Das Gesetz wurde im Dezember wieder aufgegriffen, wobei sich die EU-Institutionen darauf einigten, dass die Europäische Kommission bis April zusätzliche Maßnahmen zur „Vereinfachung” vorlegen sollte. Brüssel verpflichtete sich jedoch nicht zu wesentlichen Änderungen, die eine Wiederaufnahme der Verhandlungen zwischen den EU-Institutionen erfordern würden.
Kürzlich ließ die Kommission verlauten, dass sich die Änderungen auf technische Anpassungen der Liste der von den Vorschriften erfassten Produkte beschränken könnten – beispielsweise die Aufnahme von Instantkaffee und Seife auf Palmölbasis.
Risikoklassifizierung
Washington drängt auch darauf, eine Aktualisierung des EU-Benchmarkings für Entwaldungsrisiken zu vermeiden, das die Anzahl der Kontrollen und Verwaltungsauflagen festlegt, denen Importeure bei der Ausfuhr solcher Produkte in die EU unterliegen.
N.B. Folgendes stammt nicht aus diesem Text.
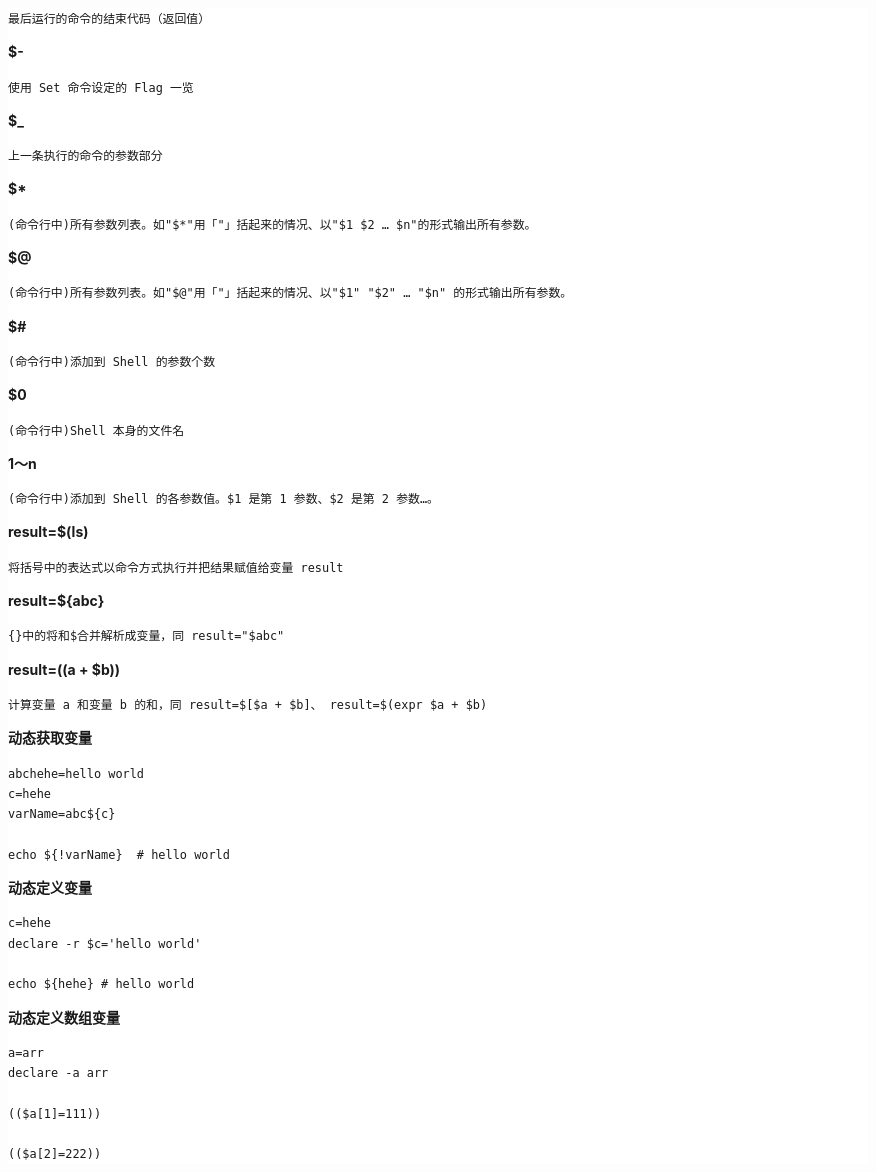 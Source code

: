     最后运行的命令的结束代码（返回值）  
  
**$-**

    使用 Set 命令设定的 Flag 一览  
  
**$_**

    上一条执行的命令的参数部分  
  
**$\***

    (命令行中)所有参数列表。如"$*"用「"」括起来的情况、以"$1 $2 … $n"的形式输出所有参数。  
  
**$@**

    (命令行中)所有参数列表。如"$@"用「"」括起来的情况、以"$1" "$2" … "$n" 的形式输出所有参数。   
  
**$#**

    (命令行中)添加到 Shell 的参数个数  
  
**$0**

    (命令行中)Shell 本身的文件名  
  
**$1 ～$n**

    (命令行中)添加到 Shell 的各参数值。$1 是第 1 参数、$2 是第 2 参数…。  
  
**result=$(ls)**

    将括号中的表达式以命令方式执行并把结果赋值给变量 result  

**result=${abc}**

    {}中的将和$合并解析成变量，同 result="$abc"  
  
**result=$(($a + $b))**

    计算变量 a 和变量 b 的和，同 result=$[$a + $b]、 result=$(expr $a + $b)  
  
**动态获取变量**

    abchehe=hello world  
    c=hehe  
    varName=abc${c}  
    
    echo ${!varName}  # hello world  
  
**动态定义变量**

    c=hehe  
    declare -r $c='hello world'  
    
    echo ${hehe} # hello world  
  
**动态定义数组变量**

    a=arr  
    declare -a arr  
    
    (($a[1]=111))  
    
    (($a[2]=222))  
    

  [1]: https://github.com/jtleon/notes/blob/master/source/crontab.png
Das Benchmarking, das sich auf Walddaten der Vereinten Nationen stützt, hatte die USA als risikoarm eingestuft.
Zwei mit den Gesprächen vertraute Quellen teilten Euractiv mit, dass Washington die EU-Hauptstädte und die Kommission dazu drängt, die Methodik zur Einstufung der Länder zu ändern, um eine mögliche Neueinstufung von der niedrigsten Risikokategorie in die Standardkategorie zu vermeiden.
Die Europäische Kommission hat bis zum Zeitpunkt der Veröffentlichung nicht bestätigt, ob sie sich diese Woche mit ihren US-amerikanischen Amtskollegen treffen wird.
Dieser Artikel wurde um einen Kommentar ergänzt.